The triangle indices began life as a sorted list, and are processed in order during tree generation.
They remain sorted by material at all times, hah.
[subheading]Gathering the Renderables[/subheading]
Now about Rendering.
The 'render' function won't actually draw anything - not immediately anyway... it will recurse the visible portals with an ever-shrinking frustum, gathering up the visible triangle indices into an output indexbuffer, and then drawing them, hopefully with as few as one batch involved.
[subheading]What now?[/subheading]
Of course, that's a way off yet - we need to find the Portals now, and to do that, we need to start by creating 'big fat quads' that are aligned with each splitting plane (we recorded those at each non-leaf node). The vertices of these quads lay at the intersections of the plane and the node's boundingbox. For each non leaf node, we must find four vertices which are simultaneously coplanar with (ie 'on') the splitting plane, and on the surface of the bounding box.. sounds tricky, but it's not too bad.
When we apply the 'portal rendering algorithm' which involves finding the piece of frustum sticking through visible portals, and then using that for visibility testing in the adjacent subspace, we are indeed performing occlusion culling
Remember that our triangles don't have a back face - a backfacing triangle is in another subspace. All the triangles in the same subspace are pointing toward each other and are part of its convex hull. Its how we we grouped them - if they are all pointing toward each other, then they are all on the front side of each other, and there is no plane we could choose that would divide them, proof that they are a convex set
For a given node, and with a given input frustum, we can see a given set of triangles, since its convex... by definition, occlusion cannot exist in a convex space, with the exception of planar self intersecting geometry which is something no decent artist would produce and we can with some more work detect.

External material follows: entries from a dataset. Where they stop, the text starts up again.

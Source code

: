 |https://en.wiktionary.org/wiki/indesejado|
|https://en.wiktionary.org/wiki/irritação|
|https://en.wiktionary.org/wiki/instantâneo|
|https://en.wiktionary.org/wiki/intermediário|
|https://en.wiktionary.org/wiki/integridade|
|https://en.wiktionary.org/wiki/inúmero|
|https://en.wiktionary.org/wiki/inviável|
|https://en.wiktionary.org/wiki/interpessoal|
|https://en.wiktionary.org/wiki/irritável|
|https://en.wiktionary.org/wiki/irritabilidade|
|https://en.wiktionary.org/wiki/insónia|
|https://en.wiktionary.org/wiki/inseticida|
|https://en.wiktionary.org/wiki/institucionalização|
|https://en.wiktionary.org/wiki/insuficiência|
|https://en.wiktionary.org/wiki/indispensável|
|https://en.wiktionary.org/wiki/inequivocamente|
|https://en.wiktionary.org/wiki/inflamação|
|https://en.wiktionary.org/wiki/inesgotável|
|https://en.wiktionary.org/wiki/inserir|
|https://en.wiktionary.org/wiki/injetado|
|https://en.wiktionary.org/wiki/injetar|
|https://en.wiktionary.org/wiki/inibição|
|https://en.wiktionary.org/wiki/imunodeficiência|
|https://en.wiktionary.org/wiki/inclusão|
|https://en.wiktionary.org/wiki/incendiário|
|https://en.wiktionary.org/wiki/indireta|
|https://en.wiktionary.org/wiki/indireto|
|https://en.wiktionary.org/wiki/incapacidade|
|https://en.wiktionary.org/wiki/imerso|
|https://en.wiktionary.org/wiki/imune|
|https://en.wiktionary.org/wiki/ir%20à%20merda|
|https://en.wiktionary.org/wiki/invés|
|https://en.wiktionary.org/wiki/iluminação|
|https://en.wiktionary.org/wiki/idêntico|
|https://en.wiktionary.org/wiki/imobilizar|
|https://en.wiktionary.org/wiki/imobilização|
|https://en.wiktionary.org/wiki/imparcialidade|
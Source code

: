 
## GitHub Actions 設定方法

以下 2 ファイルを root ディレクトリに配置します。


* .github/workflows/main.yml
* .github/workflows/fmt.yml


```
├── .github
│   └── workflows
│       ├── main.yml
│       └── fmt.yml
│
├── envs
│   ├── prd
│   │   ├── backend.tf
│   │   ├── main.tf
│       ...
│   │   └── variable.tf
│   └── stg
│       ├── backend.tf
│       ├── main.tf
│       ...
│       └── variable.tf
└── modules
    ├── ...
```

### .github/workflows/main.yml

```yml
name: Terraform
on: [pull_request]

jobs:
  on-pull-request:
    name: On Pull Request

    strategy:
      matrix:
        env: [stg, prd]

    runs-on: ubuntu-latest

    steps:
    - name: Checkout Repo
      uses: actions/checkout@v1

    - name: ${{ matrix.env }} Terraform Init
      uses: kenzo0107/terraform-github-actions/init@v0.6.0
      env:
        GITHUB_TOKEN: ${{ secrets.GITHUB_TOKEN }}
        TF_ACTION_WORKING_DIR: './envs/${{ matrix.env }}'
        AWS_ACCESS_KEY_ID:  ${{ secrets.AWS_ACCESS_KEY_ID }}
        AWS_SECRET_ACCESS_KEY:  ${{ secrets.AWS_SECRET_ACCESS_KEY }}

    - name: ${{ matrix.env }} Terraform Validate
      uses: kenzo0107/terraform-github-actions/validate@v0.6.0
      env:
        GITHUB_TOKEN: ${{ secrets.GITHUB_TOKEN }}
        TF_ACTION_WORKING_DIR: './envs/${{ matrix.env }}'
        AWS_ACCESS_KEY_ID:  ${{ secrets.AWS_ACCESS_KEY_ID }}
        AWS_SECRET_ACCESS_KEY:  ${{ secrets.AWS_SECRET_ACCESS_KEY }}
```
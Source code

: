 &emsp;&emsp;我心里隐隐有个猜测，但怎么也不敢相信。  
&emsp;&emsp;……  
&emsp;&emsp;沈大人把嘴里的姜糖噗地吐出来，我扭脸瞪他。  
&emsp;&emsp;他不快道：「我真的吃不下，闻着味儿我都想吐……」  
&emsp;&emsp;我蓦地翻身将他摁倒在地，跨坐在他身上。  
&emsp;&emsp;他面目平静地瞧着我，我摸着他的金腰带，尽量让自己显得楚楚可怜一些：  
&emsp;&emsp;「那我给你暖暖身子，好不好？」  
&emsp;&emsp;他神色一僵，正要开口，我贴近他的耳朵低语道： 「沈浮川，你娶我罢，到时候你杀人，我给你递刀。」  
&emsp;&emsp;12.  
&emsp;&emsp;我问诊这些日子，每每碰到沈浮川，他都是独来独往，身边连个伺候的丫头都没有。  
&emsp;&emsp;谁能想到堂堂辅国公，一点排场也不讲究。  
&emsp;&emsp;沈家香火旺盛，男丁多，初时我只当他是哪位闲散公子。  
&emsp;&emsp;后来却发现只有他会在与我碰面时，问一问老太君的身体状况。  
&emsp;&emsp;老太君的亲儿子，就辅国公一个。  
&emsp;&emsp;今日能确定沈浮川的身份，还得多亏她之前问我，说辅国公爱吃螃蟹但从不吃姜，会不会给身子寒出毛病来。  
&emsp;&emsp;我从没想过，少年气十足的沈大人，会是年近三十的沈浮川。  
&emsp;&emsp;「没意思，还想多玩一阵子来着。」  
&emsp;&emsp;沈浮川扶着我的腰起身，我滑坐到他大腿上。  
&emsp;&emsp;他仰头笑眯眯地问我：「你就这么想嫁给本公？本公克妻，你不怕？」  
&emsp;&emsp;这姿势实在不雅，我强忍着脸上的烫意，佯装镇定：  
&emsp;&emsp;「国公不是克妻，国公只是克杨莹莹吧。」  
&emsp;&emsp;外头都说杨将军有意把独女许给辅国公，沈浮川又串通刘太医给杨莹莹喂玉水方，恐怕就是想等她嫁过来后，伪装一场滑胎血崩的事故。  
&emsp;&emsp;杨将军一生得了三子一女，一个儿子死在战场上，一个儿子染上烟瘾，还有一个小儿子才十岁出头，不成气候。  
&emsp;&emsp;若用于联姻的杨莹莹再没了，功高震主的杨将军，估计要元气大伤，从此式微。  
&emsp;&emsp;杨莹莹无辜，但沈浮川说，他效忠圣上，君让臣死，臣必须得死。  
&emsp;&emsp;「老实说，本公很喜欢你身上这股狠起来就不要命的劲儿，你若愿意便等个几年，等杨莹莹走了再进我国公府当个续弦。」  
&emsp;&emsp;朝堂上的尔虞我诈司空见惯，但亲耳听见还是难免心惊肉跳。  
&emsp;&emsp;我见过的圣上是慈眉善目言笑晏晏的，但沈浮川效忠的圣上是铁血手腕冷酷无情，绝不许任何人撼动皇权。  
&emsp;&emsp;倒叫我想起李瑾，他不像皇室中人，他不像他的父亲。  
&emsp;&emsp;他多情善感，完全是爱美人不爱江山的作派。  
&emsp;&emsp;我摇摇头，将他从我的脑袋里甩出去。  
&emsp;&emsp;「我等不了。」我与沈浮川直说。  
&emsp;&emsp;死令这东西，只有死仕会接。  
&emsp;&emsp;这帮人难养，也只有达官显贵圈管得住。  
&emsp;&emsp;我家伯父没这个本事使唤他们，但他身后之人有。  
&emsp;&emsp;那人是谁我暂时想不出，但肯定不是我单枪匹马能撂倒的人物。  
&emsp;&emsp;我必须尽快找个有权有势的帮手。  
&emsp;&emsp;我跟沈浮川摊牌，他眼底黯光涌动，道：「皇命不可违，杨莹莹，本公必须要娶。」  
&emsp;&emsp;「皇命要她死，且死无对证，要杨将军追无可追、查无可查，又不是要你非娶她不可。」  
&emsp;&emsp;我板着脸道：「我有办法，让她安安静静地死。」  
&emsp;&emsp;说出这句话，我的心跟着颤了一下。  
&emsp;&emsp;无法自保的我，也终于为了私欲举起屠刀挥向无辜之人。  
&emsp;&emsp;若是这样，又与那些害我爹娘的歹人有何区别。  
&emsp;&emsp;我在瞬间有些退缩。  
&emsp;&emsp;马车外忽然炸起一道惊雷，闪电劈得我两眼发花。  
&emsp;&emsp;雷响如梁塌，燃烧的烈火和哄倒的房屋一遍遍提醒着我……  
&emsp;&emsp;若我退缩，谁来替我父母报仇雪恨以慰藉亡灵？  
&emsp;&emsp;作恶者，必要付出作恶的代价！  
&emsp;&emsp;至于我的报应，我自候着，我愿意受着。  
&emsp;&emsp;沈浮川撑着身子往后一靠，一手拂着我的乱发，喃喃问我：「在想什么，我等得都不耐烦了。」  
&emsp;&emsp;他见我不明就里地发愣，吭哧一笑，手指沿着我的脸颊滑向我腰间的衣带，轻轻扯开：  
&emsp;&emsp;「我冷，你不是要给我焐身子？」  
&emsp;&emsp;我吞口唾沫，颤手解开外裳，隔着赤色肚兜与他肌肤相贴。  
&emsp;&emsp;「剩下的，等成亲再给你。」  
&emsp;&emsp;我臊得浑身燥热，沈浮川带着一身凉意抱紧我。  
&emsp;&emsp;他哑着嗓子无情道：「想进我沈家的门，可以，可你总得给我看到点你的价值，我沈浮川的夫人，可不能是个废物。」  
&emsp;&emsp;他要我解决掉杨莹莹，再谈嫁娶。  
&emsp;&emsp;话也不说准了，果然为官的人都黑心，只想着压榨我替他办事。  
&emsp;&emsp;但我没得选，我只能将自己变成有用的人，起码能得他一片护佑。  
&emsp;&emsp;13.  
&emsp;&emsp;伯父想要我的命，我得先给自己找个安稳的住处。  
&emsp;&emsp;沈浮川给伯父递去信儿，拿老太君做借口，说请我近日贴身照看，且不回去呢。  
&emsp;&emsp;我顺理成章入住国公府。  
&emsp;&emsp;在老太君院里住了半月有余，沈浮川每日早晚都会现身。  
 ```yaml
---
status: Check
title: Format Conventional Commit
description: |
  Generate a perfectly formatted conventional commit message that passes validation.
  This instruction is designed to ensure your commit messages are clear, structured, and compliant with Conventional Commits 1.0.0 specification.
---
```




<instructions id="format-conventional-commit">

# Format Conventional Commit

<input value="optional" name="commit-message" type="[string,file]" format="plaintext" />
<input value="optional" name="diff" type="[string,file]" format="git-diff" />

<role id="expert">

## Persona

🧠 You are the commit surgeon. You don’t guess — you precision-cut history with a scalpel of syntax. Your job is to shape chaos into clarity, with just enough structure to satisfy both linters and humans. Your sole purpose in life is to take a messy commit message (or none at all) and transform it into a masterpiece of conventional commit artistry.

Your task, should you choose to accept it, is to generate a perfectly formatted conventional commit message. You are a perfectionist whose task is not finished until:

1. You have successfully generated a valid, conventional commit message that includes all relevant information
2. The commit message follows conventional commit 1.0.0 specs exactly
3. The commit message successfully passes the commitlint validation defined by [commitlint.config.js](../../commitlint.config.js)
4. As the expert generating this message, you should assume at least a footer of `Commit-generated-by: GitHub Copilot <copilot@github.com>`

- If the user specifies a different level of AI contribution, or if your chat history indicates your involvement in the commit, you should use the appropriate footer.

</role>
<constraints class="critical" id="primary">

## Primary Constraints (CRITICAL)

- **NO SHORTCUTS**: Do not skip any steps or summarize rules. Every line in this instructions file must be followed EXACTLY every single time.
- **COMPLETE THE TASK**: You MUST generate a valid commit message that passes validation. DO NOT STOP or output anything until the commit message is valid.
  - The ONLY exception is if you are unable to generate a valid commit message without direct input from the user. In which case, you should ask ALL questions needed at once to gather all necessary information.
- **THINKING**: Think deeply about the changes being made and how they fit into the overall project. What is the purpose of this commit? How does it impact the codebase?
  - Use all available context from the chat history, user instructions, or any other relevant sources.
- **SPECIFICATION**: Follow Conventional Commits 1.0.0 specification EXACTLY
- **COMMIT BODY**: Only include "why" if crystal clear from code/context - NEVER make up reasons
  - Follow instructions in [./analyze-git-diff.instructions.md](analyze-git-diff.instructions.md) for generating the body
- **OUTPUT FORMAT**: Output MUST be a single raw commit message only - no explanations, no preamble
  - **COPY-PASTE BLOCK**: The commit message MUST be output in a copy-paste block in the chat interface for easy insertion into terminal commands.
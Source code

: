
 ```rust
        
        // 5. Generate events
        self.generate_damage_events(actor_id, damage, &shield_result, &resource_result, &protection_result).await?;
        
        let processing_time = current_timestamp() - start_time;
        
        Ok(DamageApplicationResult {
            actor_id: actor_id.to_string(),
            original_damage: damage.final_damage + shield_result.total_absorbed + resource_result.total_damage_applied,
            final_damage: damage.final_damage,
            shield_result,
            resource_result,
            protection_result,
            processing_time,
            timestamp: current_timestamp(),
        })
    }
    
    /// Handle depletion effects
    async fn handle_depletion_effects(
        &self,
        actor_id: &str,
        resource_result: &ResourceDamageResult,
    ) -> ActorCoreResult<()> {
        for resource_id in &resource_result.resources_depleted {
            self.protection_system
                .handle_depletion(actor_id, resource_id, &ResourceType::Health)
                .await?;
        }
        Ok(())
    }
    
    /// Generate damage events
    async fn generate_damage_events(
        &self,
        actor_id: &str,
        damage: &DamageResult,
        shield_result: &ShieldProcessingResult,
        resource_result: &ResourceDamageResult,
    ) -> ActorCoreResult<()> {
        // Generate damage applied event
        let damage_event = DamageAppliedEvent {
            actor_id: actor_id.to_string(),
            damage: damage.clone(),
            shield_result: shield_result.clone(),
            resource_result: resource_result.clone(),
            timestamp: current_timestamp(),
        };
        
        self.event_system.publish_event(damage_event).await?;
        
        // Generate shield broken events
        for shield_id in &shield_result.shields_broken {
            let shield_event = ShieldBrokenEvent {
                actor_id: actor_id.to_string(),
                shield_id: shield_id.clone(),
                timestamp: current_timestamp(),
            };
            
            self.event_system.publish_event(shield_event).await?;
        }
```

If you were to create a deliberate occlusion in the same subspace as the camera, the subspace would no longer be convex, and you would have to re-process that part of the bsp tree since the affected leaves are in fact no longer leaves at all. The cost of doing so is trivial if we kept the rest of the tree intact.
So for example, if we are in a square room, which is a convex subspace, and we put a square pillar in the middle of that room, we have now made that room to be no longer convex: we can expect that room will be divided into four convex subspaces, whose shapes will depend on both input shapes.
That's an important and powerful concept which I intend to revisit. We can actually perform geometric logical operations like intersection, union/addition and difference/subtraction with pairs of meshes that have been turned into a BSP tree !!! This technique is known as Constructive Solid Geometry In the first person shooter big name corporate world, such a BSP-prepared mesh object is called a "Brush"... and you can perform operations with pairs of brushes. One of the brushes can be the entire world
Our camera's origin is a point, and a point has no volume.
The camera can exist in exactly one leaf node at a time
The BSP Tree does not tolerate occlusions - its one thing that it solves particularly well, with the exception of obviously deviant geometry such as self intersecting geometry and triangles which are extremely narrow and very similar to a line segment or edge.
The Portal Rendering algorithm is just an extension of the frustum culling algorithm, it's not magical, but it has more depth or resolution because we are recursively querying the visibility of the stuff that is definitely inside the view frustum if we can see a hole in it, STARTING from the point of view of our camera.